----- THE DATA -----

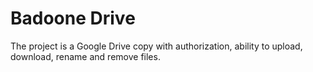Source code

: # Badoone Drive
The project is a Google Drive copy with authorization, ability to upload, download, rename and remove files.
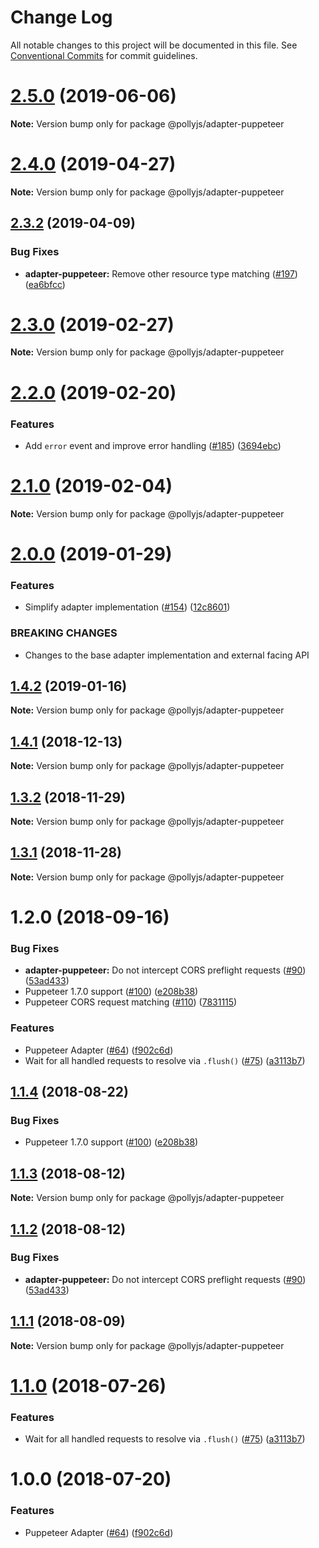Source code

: # Change Log

All notable changes to this project will be documented in this file.
See [Conventional Commits](https://conventionalcommits.org) for commit guidelines.

# [2.5.0](https://github.com/netflix/pollyjs/tree/master/packages/@pollyjs/adapter-puppeteer/compare/v2.4.0...v2.5.0) (2019-06-06)

**Note:** Version bump only for package @pollyjs/adapter-puppeteer





# [2.4.0](https://github.com/netflix/pollyjs/tree/master/packages/@pollyjs/adapter-puppeteer/compare/v2.3.2...v2.4.0) (2019-04-27)

**Note:** Version bump only for package @pollyjs/adapter-puppeteer





## [2.3.2](https://github.com/netflix/pollyjs/tree/master/packages/@pollyjs/adapter-puppeteer/compare/v2.3.1...v2.3.2) (2019-04-09)


### Bug Fixes

* **adapter-puppeteer:** Remove other resource type matching ([#197](https://github.com/netflix/pollyjs/tree/master/packages/[@pollyjs](https://github.com/pollyjs)/adapter-puppeteer/issues/197)) ([ea6bfcc](https://github.com/netflix/pollyjs/tree/master/packages/@pollyjs/adapter-puppeteer/commit/ea6bfcc))





# [2.3.0](https://github.com/netflix/pollyjs/tree/master/packages/@pollyjs/adapter-puppeteer/compare/v2.2.0...v2.3.0) (2019-02-27)

**Note:** Version bump only for package @pollyjs/adapter-puppeteer





# [2.2.0](https://github.com/netflix/pollyjs/tree/master/packages/@pollyjs/adapter-puppeteer/compare/v2.1.0...v2.2.0) (2019-02-20)


### Features

* Add `error` event and improve error handling ([#185](https://github.com/netflix/pollyjs/tree/master/packages/[@pollyjs](https://github.com/pollyjs)/adapter-puppeteer/issues/185)) ([3694ebc](https://github.com/netflix/pollyjs/tree/master/packages/@pollyjs/adapter-puppeteer/commit/3694ebc))





# [2.1.0](https://github.com/netflix/pollyjs/tree/master/packages/@pollyjs/adapter-puppeteer/compare/v2.0.0...v2.1.0) (2019-02-04)

**Note:** Version bump only for package @pollyjs/adapter-puppeteer





# [2.0.0](https://github.com/netflix/pollyjs/tree/master/packages/@pollyjs/adapter-puppeteer/compare/v1.4.2...v2.0.0) (2019-01-29)


### Features

* Simplify adapter implementation ([#154](https://github.com/netflix/pollyjs/tree/master/packages/[@pollyjs](https://github.com/pollyjs)/adapter-puppeteer/issues/154)) ([12c8601](https://github.com/netflix/pollyjs/tree/master/packages/@pollyjs/adapter-puppeteer/commit/12c8601))


### BREAKING CHANGES

* Changes to the base adapter implementation and external facing API





## [1.4.2](https://github.com/netflix/pollyjs/tree/master/packages/@pollyjs/adapter-puppeteer/compare/v1.4.1...v1.4.2) (2019-01-16)

**Note:** Version bump only for package @pollyjs/adapter-puppeteer





## [1.4.1](https://github.com/netflix/pollyjs/tree/master/packages/@pollyjs/adapter-puppeteer/compare/v1.4.0...v1.4.1) (2018-12-13)

**Note:** Version bump only for package @pollyjs/adapter-puppeteer





## [1.3.2](https://github.com/netflix/pollyjs/tree/master/packages/@pollyjs/adapter-puppeteer/compare/v1.3.1...v1.3.2) (2018-11-29)

**Note:** Version bump only for package @pollyjs/adapter-puppeteer





## [1.3.1](https://github.com/netflix/pollyjs/tree/master/packages/@pollyjs/adapter-puppeteer/compare/v1.2.0...v1.3.1) (2018-11-28)

**Note:** Version bump only for package @pollyjs/adapter-puppeteer





<a name="1.2.0"></a>
# 1.2.0 (2018-09-16)


### Bug Fixes

* **adapter-puppeteer:** Do not intercept CORS preflight requests ([#90](https://github.com/netflix/pollyjs/tree/master/packages/[@pollyjs](https://github.com/pollyjs)/adapter-puppeteer/issues/90)) ([53ad433](https://github.com/netflix/pollyjs/tree/master/packages/@pollyjs/adapter-puppeteer/commit/53ad433))
* Puppeteer 1.7.0 support ([#100](https://github.com/netflix/pollyjs/tree/master/packages/[@pollyjs](https://github.com/pollyjs)/adapter-puppeteer/issues/100)) ([e208b38](https://github.com/netflix/pollyjs/tree/master/packages/@pollyjs/adapter-puppeteer/commit/e208b38))
* Puppeteer CORS request matching ([#110](https://github.com/netflix/pollyjs/tree/master/packages/[@pollyjs](https://github.com/pollyjs)/adapter-puppeteer/issues/110)) ([7831115](https://github.com/netflix/pollyjs/tree/master/packages/@pollyjs/adapter-puppeteer/commit/7831115))


### Features

* Puppeteer Adapter ([#64](https://github.com/netflix/pollyjs/tree/master/packages/[@pollyjs](https://github.com/pollyjs)/adapter-puppeteer/issues/64)) ([f902c6d](https://github.com/netflix/pollyjs/tree/master/packages/@pollyjs/adapter-puppeteer/commit/f902c6d))
* Wait for all handled requests to resolve via `.flush()` ([#75](https://github.com/netflix/pollyjs/tree/master/packages/[@pollyjs](https://github.com/pollyjs)/adapter-puppeteer/issues/75)) ([a3113b7](https://github.com/netflix/pollyjs/tree/master/packages/@pollyjs/adapter-puppeteer/commit/a3113b7))




<a name="1.1.4"></a>
## [1.1.4](https://github.com/netflix/pollyjs/tree/master/packages/@pollyjs/adapter-puppeteer/compare/@pollyjs/adapter-puppeteer@1.1.3...@pollyjs/adapter-puppeteer@1.1.4) (2018-08-22)


### Bug Fixes

* Puppeteer 1.7.0 support ([#100](https://github.com/netflix/pollyjs/tree/master/packages/[@pollyjs](https://github.com/pollyjs)/adapter-puppeteer/issues/100)) ([e208b38](https://github.com/netflix/pollyjs/tree/master/packages/@pollyjs/adapter-puppeteer/commit/e208b38))




<a name="1.1.3"></a>
## [1.1.3](https://github.com/netflix/pollyjs/tree/master/packages/@pollyjs/adapter-puppeteer/compare/@pollyjs/adapter-puppeteer@1.1.2...@pollyjs/adapter-puppeteer@1.1.3) (2018-08-12)




**Note:** Version bump only for package @pollyjs/adapter-puppeteer

<a name="1.1.2"></a>
## [1.1.2](https://github.com/netflix/pollyjs/tree/master/packages/@pollyjs/adapter-puppeteer/compare/@pollyjs/adapter-puppeteer@1.1.1...@pollyjs/adapter-puppeteer@1.1.2) (2018-08-12)


### Bug Fixes

* **adapter-puppeteer:** Do not intercept CORS preflight requests ([#90](https://github.com/netflix/pollyjs/tree/master/packages/[@pollyjs](https://github.com/pollyjs)/adapter-puppeteer/issues/90)) ([53ad433](https://github.com/netflix/pollyjs/tree/master/packages/@pollyjs/adapter-puppeteer/commit/53ad433))




<a name="1.1.1"></a>
## [1.1.1](https://github.com/netflix/pollyjs/tree/master/packages/@pollyjs/adapter-puppeteer/compare/@pollyjs/adapter-puppeteer@1.1.0...@pollyjs/adapter-puppeteer@1.1.1) (2018-08-09)




**Note:** Version bump only for package @pollyjs/adapter-puppeteer

<a name="1.1.0"></a>
# [1.1.0](https://github.com/netflix/pollyjs/tree/master/packages/@pollyjs/adapter-puppeteer/compare/@pollyjs/adapter-puppeteer@1.0.0...@pollyjs/adapter-puppeteer@1.1.0) (2018-07-26)


### Features

* Wait for all handled requests to resolve via `.flush()` ([#75](https://github.com/netflix/pollyjs/tree/master/packages/[@pollyjs](https://github.com/pollyjs)/adapter-puppeteer/issues/75)) ([a3113b7](https://github.com/netflix/pollyjs/tree/master/packages/@pollyjs/adapter-puppeteer/commit/a3113b7))




<a name="1.0.0"></a>
# 1.0.0 (2018-07-20)


### Features

* Puppeteer Adapter ([#64](https://github.com/netflix/pollyjs/tree/master/packages/[@pollyjs](https://github.com/pollyjs)/adapter-puppeteer/issues/64)) ([f902c6d](https://github.com/netflix/pollyjs/tree/master/packages/@pollyjs/adapter-puppeteer/commit/f902c6d))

-----

PROBLEM TO SOLVE:
Find the word "project" in the entries, then copy out every line that has it.

COMPLETED EXERCISE:
The project is a Google Drive copy with authorization, ability to upload, download, rename and remove files.
All notable changes to this project will be documented in this file.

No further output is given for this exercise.